Exercise instructions:
Each line of the material below that holds the word "original" needs to be copied.

----- Task input

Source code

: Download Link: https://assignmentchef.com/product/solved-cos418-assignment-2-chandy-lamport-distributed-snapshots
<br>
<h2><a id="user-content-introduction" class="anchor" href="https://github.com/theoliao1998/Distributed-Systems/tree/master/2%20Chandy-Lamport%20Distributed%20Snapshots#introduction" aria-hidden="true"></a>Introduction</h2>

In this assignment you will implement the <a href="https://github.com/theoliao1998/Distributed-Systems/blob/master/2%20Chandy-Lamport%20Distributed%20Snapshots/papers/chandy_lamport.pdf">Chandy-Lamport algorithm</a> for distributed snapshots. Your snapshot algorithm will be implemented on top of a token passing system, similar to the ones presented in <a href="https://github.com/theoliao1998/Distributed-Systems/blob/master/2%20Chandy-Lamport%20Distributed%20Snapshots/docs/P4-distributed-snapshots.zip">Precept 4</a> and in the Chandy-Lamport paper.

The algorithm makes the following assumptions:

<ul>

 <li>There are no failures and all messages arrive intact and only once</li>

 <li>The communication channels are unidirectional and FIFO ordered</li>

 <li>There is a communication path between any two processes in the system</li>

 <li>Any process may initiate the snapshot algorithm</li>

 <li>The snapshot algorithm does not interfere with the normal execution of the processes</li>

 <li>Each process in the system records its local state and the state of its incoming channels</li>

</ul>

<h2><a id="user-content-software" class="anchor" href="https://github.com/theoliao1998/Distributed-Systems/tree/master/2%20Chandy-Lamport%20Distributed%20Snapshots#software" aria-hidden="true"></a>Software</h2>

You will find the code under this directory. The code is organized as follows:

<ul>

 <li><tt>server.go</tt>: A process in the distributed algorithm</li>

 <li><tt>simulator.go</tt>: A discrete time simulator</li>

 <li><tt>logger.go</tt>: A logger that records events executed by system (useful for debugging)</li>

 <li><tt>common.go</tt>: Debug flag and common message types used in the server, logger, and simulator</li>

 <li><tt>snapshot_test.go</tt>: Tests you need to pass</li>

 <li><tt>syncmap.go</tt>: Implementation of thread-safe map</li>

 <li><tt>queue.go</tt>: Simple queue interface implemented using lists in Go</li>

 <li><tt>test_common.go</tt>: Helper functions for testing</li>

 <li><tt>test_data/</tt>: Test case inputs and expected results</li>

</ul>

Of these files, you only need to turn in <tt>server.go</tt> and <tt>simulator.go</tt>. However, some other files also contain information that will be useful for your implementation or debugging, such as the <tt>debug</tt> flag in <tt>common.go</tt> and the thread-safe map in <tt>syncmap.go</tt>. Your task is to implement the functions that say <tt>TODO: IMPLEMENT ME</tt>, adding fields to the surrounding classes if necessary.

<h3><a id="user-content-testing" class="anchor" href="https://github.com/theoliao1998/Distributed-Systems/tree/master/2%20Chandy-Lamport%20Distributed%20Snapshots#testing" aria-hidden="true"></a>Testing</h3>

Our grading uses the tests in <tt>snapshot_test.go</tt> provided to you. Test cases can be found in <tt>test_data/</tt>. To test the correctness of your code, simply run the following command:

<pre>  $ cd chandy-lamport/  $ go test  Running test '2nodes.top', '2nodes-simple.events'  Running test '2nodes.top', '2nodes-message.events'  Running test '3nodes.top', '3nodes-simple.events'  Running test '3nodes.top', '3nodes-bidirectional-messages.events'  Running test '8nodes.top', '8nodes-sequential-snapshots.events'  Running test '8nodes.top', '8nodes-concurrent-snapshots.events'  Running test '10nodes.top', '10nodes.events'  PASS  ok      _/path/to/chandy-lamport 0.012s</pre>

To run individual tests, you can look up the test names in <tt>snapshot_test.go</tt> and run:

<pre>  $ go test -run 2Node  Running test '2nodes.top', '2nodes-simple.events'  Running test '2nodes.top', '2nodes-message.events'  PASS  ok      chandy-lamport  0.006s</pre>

----------
----- Task input

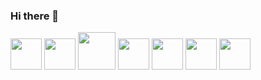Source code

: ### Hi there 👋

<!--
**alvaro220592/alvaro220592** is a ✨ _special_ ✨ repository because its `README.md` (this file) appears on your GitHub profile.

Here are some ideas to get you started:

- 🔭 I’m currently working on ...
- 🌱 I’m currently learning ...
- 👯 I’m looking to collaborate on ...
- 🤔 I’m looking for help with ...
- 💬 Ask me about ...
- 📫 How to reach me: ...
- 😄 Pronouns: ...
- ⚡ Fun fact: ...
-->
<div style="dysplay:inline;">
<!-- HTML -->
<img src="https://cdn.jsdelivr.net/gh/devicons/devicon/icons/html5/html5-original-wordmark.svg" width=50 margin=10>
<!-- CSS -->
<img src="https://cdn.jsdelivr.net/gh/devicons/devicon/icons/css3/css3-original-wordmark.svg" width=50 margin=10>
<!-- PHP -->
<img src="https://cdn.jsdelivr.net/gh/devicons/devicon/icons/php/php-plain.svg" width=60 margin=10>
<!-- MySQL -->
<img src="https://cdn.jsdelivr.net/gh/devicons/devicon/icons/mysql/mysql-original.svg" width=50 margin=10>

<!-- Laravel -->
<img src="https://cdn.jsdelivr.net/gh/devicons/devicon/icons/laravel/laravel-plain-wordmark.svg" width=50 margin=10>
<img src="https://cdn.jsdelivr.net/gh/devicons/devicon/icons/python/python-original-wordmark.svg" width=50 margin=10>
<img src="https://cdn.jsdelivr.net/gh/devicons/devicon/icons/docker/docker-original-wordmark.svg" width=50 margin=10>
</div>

----------

Solution for this task:
<img src="https://cdn.jsdelivr.net/gh/devicons/devicon/icons/html5/html5-original-wordmark.svg" width=50 margin=10>
<img src="https://cdn.jsdelivr.net/gh/devicons/devicon/icons/css3/css3-original-wordmark.svg" width=50 margin=10>
<img src="https://cdn.jsdelivr.net/gh/devicons/devicon/icons/mysql/mysql-original.svg" width=50 margin=10>
<img src="https://cdn.jsdelivr.net/gh/devicons/devicon/icons/python/python-original-wordmark.svg" width=50 margin=10>
<img src="https://cdn.jsdelivr.net/gh/devicons/devicon/icons/docker/docker-original-wordmark.svg" width=50 margin=10>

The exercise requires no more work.